Dear Friend,
I know you will not reach out to me or let me help you, but it makes me cry inside when I see what you are doing to yourself and to your children
.
I think you, and they, deserve so so much better and I know life has knocked you to the point that you can no longer see that.
They are already damaged little souls and I ache for any damaged little souls.
Please please, see in yourself what you have the potential to be, and the potential to offer them, the more damage they sustain, the harder it is to untangle.
Yours, if you ever feel you can reach out to me, Mittz xx
Dear Ex.
Thank you for today, even though you behaved so appallingly yesterday. I am fed up of picking up DS's emotional pieces because you let your mouth run away with itself. I would have thought you could have learned by now.
I would willingly sacrifice a little help in the garden for the sure and certain knowledge that when our DC's are with you, I can relax instead of wondering if all is OK. I am tired.
Oh and
A/ Don't say again that you can't know them properly because you don't live here. It is bollox and makes me cross.
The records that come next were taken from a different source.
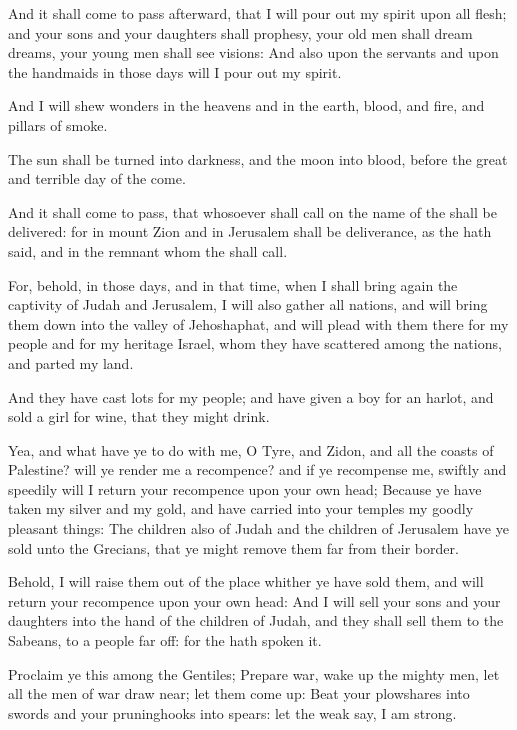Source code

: \Verse And it shall come to pass afterward, that I will pour out my spirit upon all flesh; and your sons and your daughters shall prophesy, your old men shall dream dreams, your young men shall see visions: \Verse And also upon the servants and upon the handmaids in those days will I pour out my spirit.

\Verse And I will shew wonders in the heavens and in the earth, blood, and fire, and pillars of smoke.

\Verse The sun shall be turned into darkness, and the moon into blood, before the great and terrible day of the \LORD come.

\Verse And it shall come to pass, that whosoever shall call on the name of the \LORD shall be delivered: for in mount Zion and in Jerusalem shall be deliverance, as the \LORD hath said, and in the remnant whom the \LORD shall call.


\Chapter
\Verse For, behold, in those days, and in that time, when I shall bring again the captivity of Judah and Jerusalem, \Verse I will also gather all nations, and will bring them down into the valley of Jehoshaphat, and will plead with them there for my people and for my heritage Israel, whom they have scattered among the nations, and parted my land.

\Verse And they have cast lots for my people; and have given a boy for an harlot, and sold a girl for wine, that they might drink.

\Verse Yea, and what have ye to do with me, O Tyre, and Zidon, and all the coasts of Palestine? will ye render me a recompence? and if ye recompense me, swiftly and speedily will I return your recompence upon your own head; \Verse Because ye have taken my silver and my gold, and have carried into your temples my goodly pleasant things: \Verse The children also of Judah and the children of Jerusalem have ye sold unto the Grecians, that ye might remove them far from their border.

\Verse Behold, I will raise them out of the place whither ye have sold them, and will return your recompence upon your own head: \Verse And I will sell your sons and your daughters into the hand of the children of Judah, and they shall sell them to the Sabeans, to a people far off: for the \LORD hath spoken it.

\Verse Proclaim ye this among the Gentiles; Prepare war, wake up the mighty men, let all the men of war draw near; let them come up: \Verse Beat your plowshares into swords and your pruninghooks into spears: let the weak say, I am strong.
B/ Having them over the holidays is not doing me a favour to give me a break, they are your children equally and your responsibility as much as I mine. I don't look after them to do you a favour so stop being such a muppet. It makes me even crosser.
Mittz x
Dear xxxxx,
I don't know what to say, it is a crap situation for everybody involved, but I felt like shit last week, something felt very very wrong and after working so hard to sort my life out, I don't know how best to handle it.
Do what best suits you, life can not be easy and I will always be alright in the end,... I'd hate for what appears to have been at the very least mutual respect be spoiled though. If you need to draw a line and go elsewhere, I will understand, it is OK.